Supervised algorithms are used to solve classification (predict a class) and regression (predict continuous variable) problems. Training data contains labels and common metrics to evaluate models are accuracy, precision and recall for classification, or root mean square error (RMSE) and R-squared (R2) for regression. Prediction of time series can be made using other type of statistical models, like ARIMA and prophet.
Unsupervised algorithms usually consist on dimensionality reduction (PCA, SVD, t-sne), clustering (hierarchical, k-means, DBSCAN), anomaly detection and a few others. These do not require training data, and there are different techniques to evaluate each algorithm.
Classification
The Titanic problem is a binary classification problem that consists on predicting the passengers who survived the disaster. Let’s take a look at the data.

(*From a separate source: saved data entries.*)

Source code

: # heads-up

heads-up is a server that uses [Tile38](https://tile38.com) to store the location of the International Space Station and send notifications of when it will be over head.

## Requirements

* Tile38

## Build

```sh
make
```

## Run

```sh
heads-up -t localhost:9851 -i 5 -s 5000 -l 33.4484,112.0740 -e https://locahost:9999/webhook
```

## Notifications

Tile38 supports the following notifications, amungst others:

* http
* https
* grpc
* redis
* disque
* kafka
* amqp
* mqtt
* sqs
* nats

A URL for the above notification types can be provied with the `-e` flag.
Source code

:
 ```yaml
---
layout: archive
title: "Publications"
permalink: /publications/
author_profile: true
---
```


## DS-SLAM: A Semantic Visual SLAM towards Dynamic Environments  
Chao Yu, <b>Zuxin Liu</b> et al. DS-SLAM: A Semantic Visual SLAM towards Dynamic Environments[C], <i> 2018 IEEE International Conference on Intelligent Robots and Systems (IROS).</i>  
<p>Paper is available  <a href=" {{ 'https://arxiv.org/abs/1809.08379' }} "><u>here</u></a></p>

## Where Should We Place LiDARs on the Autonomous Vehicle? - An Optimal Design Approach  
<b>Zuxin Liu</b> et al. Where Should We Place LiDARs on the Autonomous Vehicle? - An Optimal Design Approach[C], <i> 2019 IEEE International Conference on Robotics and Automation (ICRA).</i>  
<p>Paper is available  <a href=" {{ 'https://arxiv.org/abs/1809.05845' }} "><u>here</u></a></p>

1 | > glimpse(titanic_train) |
Feature engineering can be more important than the machine learning algorithms applied. Some features like Cabin contain too many missing values and should be dropped. Other features may added, like the Title (Mr, Ms) from the name, or the Fsize (family size) taking into account the SibSp (siblings/spouses), Parch (parents/children) and Ticket (number of duplicate tickets). Any missing values in the observations must be imputed.
As a baseline, since most people died, a naive algorithm could predict that all people died and would achieve 62% accuracy on the train set. A smarter baseline model would predict that all men died and women survived, which would result in 79% accuracy. A machine learning algorithm should recognize patterns in the data and have better accuracy. Cross-validation (CV) is useful to prevent models from overfitting (achieving high train accuracy but low test accuracy).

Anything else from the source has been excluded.